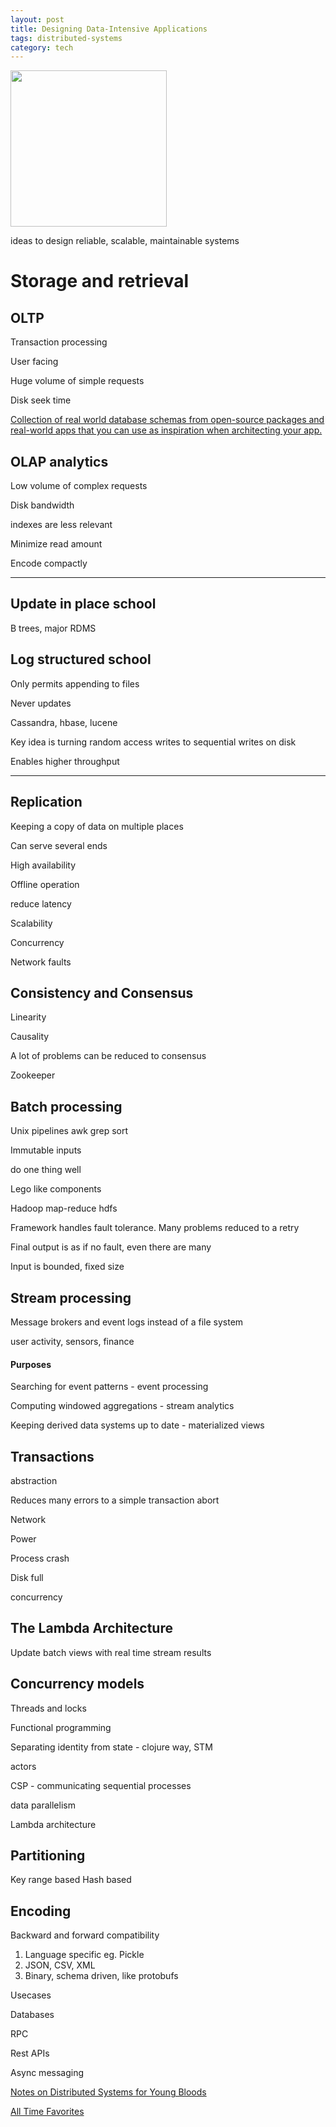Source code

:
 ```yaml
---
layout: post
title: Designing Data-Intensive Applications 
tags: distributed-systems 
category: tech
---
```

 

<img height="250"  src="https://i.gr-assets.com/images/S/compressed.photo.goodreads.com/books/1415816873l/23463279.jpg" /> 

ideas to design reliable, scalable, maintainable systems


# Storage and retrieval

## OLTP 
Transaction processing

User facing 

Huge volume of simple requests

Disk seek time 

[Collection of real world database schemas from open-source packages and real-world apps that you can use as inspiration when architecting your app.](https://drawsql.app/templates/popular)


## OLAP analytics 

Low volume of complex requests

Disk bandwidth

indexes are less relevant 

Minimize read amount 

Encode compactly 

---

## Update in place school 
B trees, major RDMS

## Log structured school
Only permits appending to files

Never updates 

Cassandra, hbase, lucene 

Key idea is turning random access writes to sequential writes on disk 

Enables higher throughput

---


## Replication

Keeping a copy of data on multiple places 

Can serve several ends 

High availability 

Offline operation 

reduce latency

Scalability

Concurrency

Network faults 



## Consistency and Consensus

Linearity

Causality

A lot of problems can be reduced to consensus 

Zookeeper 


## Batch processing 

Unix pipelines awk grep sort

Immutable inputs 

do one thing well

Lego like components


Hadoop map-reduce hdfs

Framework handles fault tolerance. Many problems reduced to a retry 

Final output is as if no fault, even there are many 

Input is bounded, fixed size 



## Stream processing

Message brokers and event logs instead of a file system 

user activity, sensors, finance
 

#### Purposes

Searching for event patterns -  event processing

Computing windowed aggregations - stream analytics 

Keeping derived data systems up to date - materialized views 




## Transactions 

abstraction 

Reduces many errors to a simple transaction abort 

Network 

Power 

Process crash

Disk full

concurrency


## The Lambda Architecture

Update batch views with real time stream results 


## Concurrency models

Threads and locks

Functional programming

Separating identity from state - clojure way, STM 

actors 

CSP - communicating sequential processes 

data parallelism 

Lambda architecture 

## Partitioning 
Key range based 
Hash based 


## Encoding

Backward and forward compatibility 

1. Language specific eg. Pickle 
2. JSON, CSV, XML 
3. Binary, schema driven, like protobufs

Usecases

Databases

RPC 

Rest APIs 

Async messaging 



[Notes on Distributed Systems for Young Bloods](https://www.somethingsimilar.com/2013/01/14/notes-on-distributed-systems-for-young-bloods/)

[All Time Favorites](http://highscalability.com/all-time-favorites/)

□ □ □ □ □

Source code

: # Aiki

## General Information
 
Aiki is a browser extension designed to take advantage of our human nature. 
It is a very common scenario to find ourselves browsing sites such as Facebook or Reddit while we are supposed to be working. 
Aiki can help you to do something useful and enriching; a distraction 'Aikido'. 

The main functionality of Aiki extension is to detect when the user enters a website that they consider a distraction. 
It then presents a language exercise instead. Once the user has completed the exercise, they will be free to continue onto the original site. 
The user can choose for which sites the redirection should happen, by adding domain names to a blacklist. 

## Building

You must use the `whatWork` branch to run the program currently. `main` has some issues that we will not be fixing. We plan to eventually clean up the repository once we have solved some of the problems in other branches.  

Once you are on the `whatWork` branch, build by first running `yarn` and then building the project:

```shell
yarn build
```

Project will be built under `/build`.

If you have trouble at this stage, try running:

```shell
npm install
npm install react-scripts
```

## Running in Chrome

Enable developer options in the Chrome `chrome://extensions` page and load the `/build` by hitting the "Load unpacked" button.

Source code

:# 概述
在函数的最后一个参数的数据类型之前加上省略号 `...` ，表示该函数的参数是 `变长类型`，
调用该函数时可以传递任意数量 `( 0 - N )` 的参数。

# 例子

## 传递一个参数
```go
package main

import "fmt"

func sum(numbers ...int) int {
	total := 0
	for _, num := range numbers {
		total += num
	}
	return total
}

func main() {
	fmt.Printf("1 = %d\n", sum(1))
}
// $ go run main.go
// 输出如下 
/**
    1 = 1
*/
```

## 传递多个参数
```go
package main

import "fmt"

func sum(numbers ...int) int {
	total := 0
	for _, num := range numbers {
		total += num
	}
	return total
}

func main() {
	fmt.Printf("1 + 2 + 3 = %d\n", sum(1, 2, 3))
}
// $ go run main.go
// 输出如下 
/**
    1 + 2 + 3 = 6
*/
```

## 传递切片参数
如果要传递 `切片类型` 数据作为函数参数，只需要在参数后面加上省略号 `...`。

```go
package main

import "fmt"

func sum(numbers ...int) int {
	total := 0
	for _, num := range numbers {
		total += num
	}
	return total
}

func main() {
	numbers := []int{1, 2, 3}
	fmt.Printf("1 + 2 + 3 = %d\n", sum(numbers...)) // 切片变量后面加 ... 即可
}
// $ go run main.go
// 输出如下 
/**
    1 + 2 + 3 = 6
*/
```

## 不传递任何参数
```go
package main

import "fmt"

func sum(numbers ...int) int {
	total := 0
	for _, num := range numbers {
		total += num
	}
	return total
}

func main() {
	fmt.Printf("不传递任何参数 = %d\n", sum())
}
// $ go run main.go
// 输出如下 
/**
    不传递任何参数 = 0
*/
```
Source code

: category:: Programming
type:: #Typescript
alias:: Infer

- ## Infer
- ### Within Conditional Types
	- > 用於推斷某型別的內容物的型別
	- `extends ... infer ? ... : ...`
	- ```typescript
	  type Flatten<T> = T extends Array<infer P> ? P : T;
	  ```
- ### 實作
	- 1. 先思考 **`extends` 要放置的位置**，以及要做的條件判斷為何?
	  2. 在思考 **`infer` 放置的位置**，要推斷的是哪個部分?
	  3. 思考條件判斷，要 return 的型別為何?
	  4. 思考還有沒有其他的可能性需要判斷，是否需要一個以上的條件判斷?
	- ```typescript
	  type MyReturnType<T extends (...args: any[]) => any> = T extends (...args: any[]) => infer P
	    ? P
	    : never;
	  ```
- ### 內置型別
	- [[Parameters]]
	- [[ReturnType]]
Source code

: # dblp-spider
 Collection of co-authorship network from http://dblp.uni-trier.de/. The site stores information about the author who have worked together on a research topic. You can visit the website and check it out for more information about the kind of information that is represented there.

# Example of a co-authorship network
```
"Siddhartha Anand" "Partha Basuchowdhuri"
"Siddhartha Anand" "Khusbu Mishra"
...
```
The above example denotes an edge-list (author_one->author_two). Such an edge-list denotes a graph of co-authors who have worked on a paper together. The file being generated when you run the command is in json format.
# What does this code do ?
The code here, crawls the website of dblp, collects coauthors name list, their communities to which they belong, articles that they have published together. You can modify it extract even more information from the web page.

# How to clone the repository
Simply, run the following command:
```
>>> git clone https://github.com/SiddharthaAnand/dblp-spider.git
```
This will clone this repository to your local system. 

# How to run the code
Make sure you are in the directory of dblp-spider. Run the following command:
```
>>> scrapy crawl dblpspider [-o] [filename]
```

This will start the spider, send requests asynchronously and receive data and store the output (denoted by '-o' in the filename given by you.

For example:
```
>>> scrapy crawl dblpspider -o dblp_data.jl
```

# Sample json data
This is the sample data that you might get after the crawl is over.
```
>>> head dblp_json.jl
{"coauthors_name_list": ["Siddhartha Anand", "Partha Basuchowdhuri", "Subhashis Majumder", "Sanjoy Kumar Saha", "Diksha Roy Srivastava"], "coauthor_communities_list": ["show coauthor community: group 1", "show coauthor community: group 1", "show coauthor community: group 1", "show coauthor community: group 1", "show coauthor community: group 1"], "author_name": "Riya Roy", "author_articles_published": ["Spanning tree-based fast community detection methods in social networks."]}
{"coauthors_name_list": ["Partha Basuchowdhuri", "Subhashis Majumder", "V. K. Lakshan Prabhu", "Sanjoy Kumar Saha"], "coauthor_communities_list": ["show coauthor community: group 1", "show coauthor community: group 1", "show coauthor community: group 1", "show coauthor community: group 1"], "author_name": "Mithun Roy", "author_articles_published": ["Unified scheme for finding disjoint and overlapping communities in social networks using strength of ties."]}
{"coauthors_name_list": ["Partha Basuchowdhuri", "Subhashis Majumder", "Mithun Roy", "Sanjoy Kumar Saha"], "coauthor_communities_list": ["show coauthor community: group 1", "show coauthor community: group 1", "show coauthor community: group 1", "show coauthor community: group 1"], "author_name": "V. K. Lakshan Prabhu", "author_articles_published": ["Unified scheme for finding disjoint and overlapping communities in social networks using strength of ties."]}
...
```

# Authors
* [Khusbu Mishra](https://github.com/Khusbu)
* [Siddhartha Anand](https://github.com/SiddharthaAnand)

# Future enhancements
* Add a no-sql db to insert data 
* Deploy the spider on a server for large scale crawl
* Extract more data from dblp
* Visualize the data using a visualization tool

□ □ □ □ □

> EXERCISE REQUIREMENTS
Above are records; repeat only the lines starting at the line with "Disk bandwidth" and ending at the line with "abstraction", exactly as they appear, both included.

> SOLUTION FOR THIS EXERCISE
Disk bandwidth

indexes are less relevant 

Minimize read amount 

Encode compactly 

---

## Update in place school 
B trees, major RDMS

## Log structured school
Only permits appending to files

Never updates 

Cassandra, hbase, lucene 

Key idea is turning random access writes to sequential writes on disk 

Enables higher throughput

---


## Replication

Keeping a copy of data on multiple places 

Can serve several ends 

High availability 

Offline operation 

reduce latency

Scalability

Concurrency

Network faults 



## Consistency and Consensus

Linearity

Causality

A lot of problems can be reduced to consensus 

Zookeeper 


## Batch processing 

Unix pipelines awk grep sort

Immutable inputs 

do one thing well

Lego like components


Hadoop map-reduce hdfs

Framework handles fault tolerance. Many problems reduced to a retry 

Final output is as if no fault, even there are many 

Input is bounded, fixed size 



## Stream processing

Message brokers and event logs instead of a file system 

user activity, sensors, finance
 

#### Purposes

Searching for event patterns -  event processing

Computing windowed aggregations - stream analytics 

Keeping derived data systems up to date - materialized views 




## Transactions 

abstraction 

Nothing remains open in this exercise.